The heat exchanger of any of preceding claims, wherein the shell (20) includes:
a case (21) that is vertically disposed;

a top cover (22) that is coupled to the top of the case; and

a lower cover (23) that is coupled to the bottom of the case.
The heat exchanger of any of preceding claims, wherein the second fluid sequentially passes through the inner spiral pipe portion (74) and the first connection tube (78).
The heat exchanger of any of preceding claims, wherein the second fluid sequentially passes through an intermediate spiral pipe portion (75) closer to the central axis in the intermediate spiral pipe portions, a second connection tube (79), and an intermediate spiral pipe portion (76) farther from the central axis in the intermediate spiral pipe portions.
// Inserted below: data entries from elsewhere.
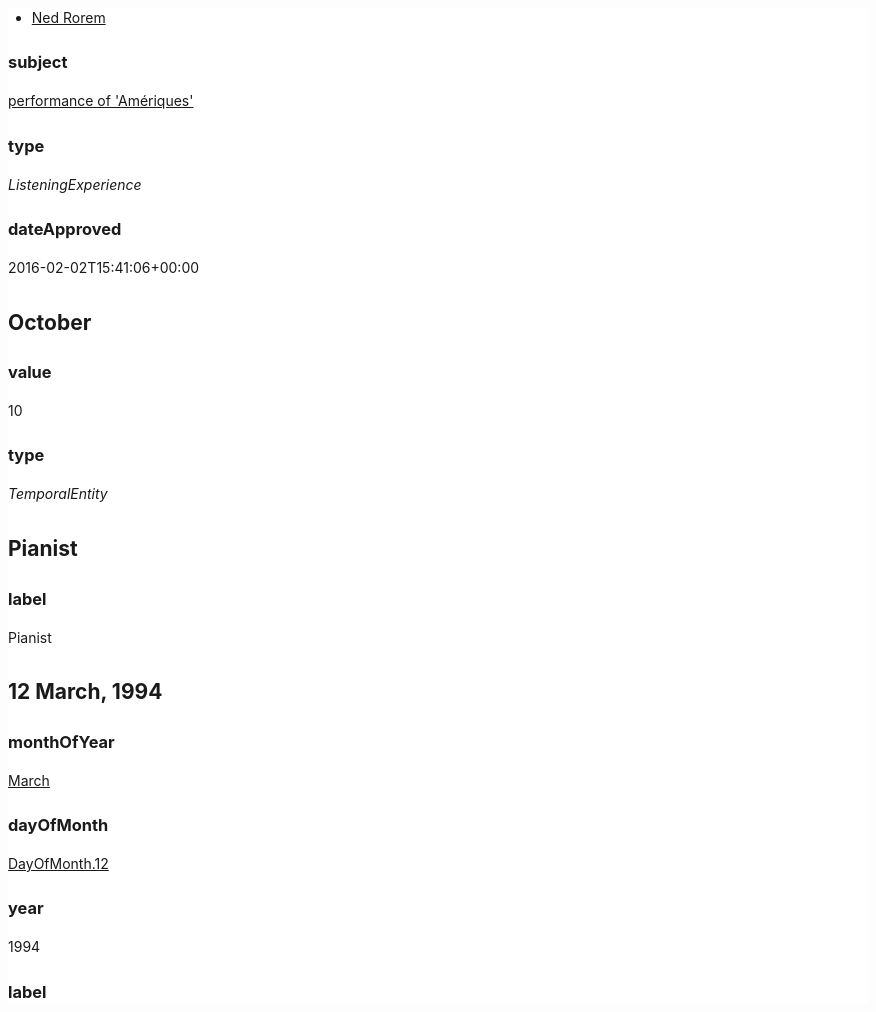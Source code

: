  - [Ned Rorem](#Ned-Rorem)

### subject


[performance of 'Amériques'](#performance-of-'Amériques')

### type


*ListeningExperience*

### dateApproved


2016-02-02T15:41:06+00:00

## October

### value


10

### type


*TemporalEntity*

## Pianist

### label


Pianist

## 12 March, 1994

### monthOfYear


[March](#March)

### dayOfMonth


[DayOfMonth.12](#DayOfMonth.12)

### year


1994

### label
The heat exchanger of any of preceding claims, wherein the sum of the lengths of the flow path of the inner spiral pipe portion (74), the flow path of the first connection tube (78), and the flow path of the outer spiral pipe portion (77) is 0.8 to 1.2 times the sum of the lengths of the flow path of any one of the intermediate spiral pipe portions (75, 76), the flow path of the second connection tube (79), and the other one of the intermediate spiral pipe portions (75, 76).
The heat exchanger of any of preceding claims, wherein the difference |X-Y| between the sum X of the flow path length of the inner spiral pipe portion (74) and the flow path length of the outer spiral pipe portion (77) and the sum Y of the intermediate spiral pipe portions (75, 76) is within ±4% of each of the sum X of the flow path length of the inner spiral pipe portion (74) and the flow path length of the outer spiral pipe portion (77) and the sum Y of the intermediate spiral pipe portions (75, 76).
The heat exchanger of any of preceding claims, wherein the difference |X-Y| between the sum X of the flow path length of the inner spiral pipe portion (74) and the flow path length of the outer spiral pipe portion (77) and the sum Y of the intermediate spiral pipe portions (75, 76) is within ±1.5% of each of the sum X of the flow path length of the inner spiral pipe portion (74) and the flow path length of the outer spiral pipe portion (77) and the sum Y of the intermediate spiral pipe portions (75, 76).
The heat exchanger of any of preceding claims, wherein the sum X of the flow path length of the inner spiral pipe portion (74) and the outer spiral pipe portion (77) and the sum Y of the flow path lengths of the intermediate spiral pipe portions (75, 76) are determined by 2π(2r+(4n-2)d+(2n-1)L)×P×Q, where r is the distance between the central axis (VX) and the center line of the inner spiral pipe portion (74), n is the number of paths of the heat exchanger, d is the turn radius of the spiral pipe portions (74-77), L is the gap between the spiral pipe portions (74-77), P is the number of lines of the spiral pipe portions (74-77), and Q is one value between 0.96 and 1.14.
The heat exchanger of claim 20, wherein L is 0.
The heat exchanger of claim 20 or 21, wherein Q is one value between 0.985 and 1.015.